WHAT THE TASK ASKS: One range is to be output from the listing below, exactly as written: the line with "Source code" to the line with "Tuppence frowned uncomprehendingly.", both kept.

- - - -

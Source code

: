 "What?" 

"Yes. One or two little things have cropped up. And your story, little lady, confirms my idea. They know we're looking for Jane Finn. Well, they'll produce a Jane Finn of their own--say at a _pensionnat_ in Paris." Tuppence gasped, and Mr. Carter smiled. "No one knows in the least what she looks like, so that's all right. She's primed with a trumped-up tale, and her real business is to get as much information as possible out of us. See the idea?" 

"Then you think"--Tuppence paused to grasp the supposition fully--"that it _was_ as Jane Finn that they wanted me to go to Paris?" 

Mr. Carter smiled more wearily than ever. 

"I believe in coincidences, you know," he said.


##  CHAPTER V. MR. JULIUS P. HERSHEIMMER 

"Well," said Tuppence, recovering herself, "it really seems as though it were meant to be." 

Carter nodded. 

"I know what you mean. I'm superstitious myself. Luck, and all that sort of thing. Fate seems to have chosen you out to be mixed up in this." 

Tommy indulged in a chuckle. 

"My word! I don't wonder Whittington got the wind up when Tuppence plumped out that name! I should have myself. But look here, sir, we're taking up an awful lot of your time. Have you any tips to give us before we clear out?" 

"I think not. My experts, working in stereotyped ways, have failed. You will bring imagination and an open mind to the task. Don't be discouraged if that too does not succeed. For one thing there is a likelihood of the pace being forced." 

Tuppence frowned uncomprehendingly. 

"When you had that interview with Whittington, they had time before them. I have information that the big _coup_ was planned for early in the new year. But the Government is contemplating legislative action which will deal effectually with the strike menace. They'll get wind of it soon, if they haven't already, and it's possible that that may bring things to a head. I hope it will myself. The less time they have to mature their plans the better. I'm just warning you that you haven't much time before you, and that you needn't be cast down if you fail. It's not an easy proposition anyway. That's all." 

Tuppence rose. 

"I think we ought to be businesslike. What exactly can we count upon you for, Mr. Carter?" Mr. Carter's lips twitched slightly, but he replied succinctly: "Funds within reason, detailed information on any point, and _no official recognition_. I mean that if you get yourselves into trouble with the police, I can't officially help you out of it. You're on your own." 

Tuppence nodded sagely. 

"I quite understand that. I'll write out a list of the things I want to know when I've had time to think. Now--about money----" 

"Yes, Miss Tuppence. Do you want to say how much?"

- - - -

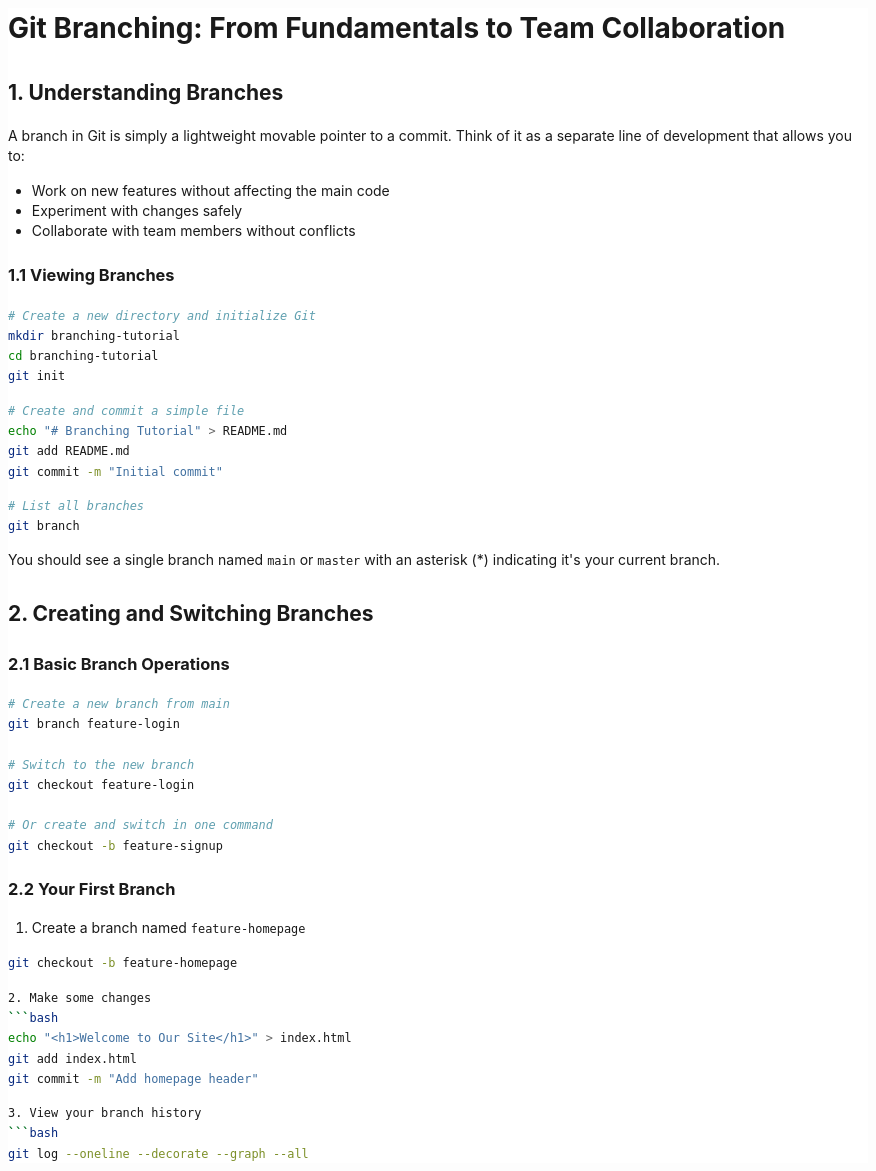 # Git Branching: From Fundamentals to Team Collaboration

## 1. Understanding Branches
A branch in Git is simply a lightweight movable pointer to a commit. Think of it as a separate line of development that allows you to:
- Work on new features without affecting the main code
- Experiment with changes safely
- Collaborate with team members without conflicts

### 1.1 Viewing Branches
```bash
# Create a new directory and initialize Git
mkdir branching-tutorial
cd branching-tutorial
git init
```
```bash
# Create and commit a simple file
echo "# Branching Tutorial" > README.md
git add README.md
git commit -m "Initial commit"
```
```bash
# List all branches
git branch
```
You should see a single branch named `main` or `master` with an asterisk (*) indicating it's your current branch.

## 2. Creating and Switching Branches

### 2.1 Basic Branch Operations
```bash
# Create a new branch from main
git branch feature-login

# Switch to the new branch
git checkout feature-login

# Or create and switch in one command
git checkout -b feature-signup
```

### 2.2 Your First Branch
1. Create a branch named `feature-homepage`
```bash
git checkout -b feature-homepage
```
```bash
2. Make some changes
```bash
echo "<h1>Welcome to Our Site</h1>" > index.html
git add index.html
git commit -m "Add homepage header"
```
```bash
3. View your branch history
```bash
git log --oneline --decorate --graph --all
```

- - - -

ANSWER AREA:
Source code

: "What?" 

"Yes. One or two little things have cropped up. And your story, little lady, confirms my idea. They know we're looking for Jane Finn. Well, they'll produce a Jane Finn of their own--say at a _pensionnat_ in Paris." Tuppence gasped, and Mr. Carter smiled. "No one knows in the least what she looks like, so that's all right. She's primed with a trumped-up tale, and her real business is to get as much information as possible out of us. See the idea?" 

"Then you think"--Tuppence paused to grasp the supposition fully--"that it _was_ as Jane Finn that they wanted me to go to Paris?" 

Mr. Carter smiled more wearily than ever. 

"I believe in coincidences, you know," he said.


##  CHAPTER V. MR. JULIUS P. HERSHEIMMER 

"Well," said Tuppence, recovering herself, "it really seems as though it were meant to be." 

Carter nodded. 

"I know what you mean. I'm superstitious myself. Luck, and all that sort of thing. Fate seems to have chosen you out to be mixed up in this." 

Tommy indulged in a chuckle. 

"My word! I don't wonder Whittington got the wind up when Tuppence plumped out that name! I should have myself. But look here, sir, we're taking up an awful lot of your time. Have you any tips to give us before we clear out?" 

"I think not. My experts, working in stereotyped ways, have failed. You will bring imagination and an open mind to the task. Don't be discouraged if that too does not succeed. For one thing there is a likelihood of the pace being forced." 

Tuppence frowned uncomprehendingly. 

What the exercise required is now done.